§ Pictures paired with source code
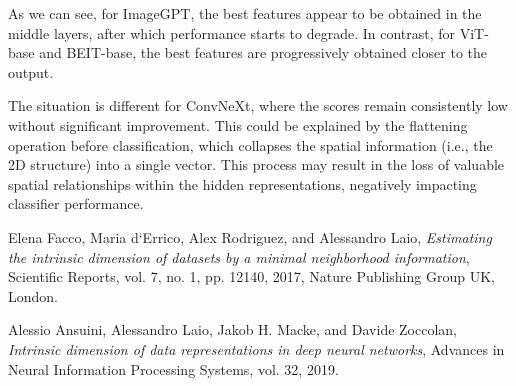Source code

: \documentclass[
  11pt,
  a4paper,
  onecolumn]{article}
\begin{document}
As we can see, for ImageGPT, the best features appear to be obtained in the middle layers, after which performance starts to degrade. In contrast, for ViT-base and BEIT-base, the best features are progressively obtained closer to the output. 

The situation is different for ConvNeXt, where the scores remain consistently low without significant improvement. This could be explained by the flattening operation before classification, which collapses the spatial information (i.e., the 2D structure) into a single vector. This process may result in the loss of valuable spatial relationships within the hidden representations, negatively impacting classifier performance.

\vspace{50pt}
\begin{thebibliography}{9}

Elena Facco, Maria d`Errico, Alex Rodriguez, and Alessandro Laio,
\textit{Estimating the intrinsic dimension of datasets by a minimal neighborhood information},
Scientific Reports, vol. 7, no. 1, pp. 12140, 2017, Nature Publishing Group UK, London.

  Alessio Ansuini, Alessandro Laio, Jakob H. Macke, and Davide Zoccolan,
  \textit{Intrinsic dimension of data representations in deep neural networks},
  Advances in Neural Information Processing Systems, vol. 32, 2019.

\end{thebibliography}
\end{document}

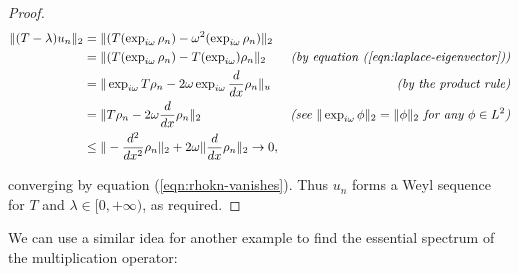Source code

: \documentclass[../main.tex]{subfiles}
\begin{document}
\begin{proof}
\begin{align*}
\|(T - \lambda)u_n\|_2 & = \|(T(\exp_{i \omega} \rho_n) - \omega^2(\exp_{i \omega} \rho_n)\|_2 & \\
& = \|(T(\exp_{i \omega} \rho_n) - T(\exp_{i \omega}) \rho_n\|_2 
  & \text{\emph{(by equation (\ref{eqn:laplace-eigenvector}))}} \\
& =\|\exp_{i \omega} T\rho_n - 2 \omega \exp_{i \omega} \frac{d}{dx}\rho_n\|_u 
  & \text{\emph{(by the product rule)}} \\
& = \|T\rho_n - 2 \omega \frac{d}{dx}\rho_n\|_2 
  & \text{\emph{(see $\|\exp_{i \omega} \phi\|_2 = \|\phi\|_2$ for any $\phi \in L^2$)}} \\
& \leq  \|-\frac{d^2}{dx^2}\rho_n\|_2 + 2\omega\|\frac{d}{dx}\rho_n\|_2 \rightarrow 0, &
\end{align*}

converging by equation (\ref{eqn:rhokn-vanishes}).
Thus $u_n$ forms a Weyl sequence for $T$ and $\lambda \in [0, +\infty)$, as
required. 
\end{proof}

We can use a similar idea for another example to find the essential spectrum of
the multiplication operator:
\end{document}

§ Brief
Every entry above should be written out again verbatim, with no pictures included.

§ Task result
Source code

: \documentclass[
  11pt,
  a4paper,
  onecolumn]{article}
\begin{document}
As we can see, for ImageGPT, the best features appear to be obtained in the middle layers, after which performance starts to degrade. In contrast, for ViT-base and BEIT-base, the best features are progressively obtained closer to the output. 

The situation is different for ConvNeXt, where the scores remain consistently low without significant improvement. This could be explained by the flattening operation before classification, which collapses the spatial information (i.e., the 2D structure) into a single vector. This process may result in the loss of valuable spatial relationships within the hidden representations, negatively impacting classifier performance.

\vspace{50pt}
\begin{thebibliography}{9}

Elena Facco, Maria d`Errico, Alex Rodriguez, and Alessandro Laio,
\textit{Estimating the intrinsic dimension of datasets by a minimal neighborhood information},
Scientific Reports, vol. 7, no. 1, pp. 12140, 2017, Nature Publishing Group UK, London.

  Alessio Ansuini, Alessandro Laio, Jakob H. Macke, and Davide Zoccolan,
  \textit{Intrinsic dimension of data representations in deep neural networks},
  Advances in Neural Information Processing Systems, vol. 32, 2019.

\end{thebibliography}
\end{document}

Source code

: \documentclass[../main.tex]{subfiles}
\begin{document}
\begin{proof}
\begin{align*}
\|(T - \lambda)u_n\|_2 & = \|(T(\exp_{i \omega} \rho_n) - \omega^2(\exp_{i \omega} \rho_n)\|_2 & \\
& = \|(T(\exp_{i \omega} \rho_n) - T(\exp_{i \omega}) \rho_n\|_2 
  & \text{\emph{(by equation (\ref{eqn:laplace-eigenvector}))}} \\
& =\|\exp_{i \omega} T\rho_n - 2 \omega \exp_{i \omega} \frac{d}{dx}\rho_n\|_u 
  & \text{\emph{(by the product rule)}} \\
& = \|T\rho_n - 2 \omega \frac{d}{dx}\rho_n\|_2 
  & \text{\emph{(see $\|\exp_{i \omega} \phi\|_2 = \|\phi\|_2$ for any $\phi \in L^2$)}} \\
& \leq  \|-\frac{d^2}{dx^2}\rho_n\|_2 + 2\omega\|\frac{d}{dx}\rho_n\|_2 \rightarrow 0, &
\end{align*}

converging by equation (\ref{eqn:rhokn-vanishes}).
Thus $u_n$ forms a Weyl sequence for $T$ and $\lambda \in [0, +\infty)$, as
required. 
\end{proof}

We can use a similar idea for another example to find the essential spectrum of
the multiplication operator:
\end{document}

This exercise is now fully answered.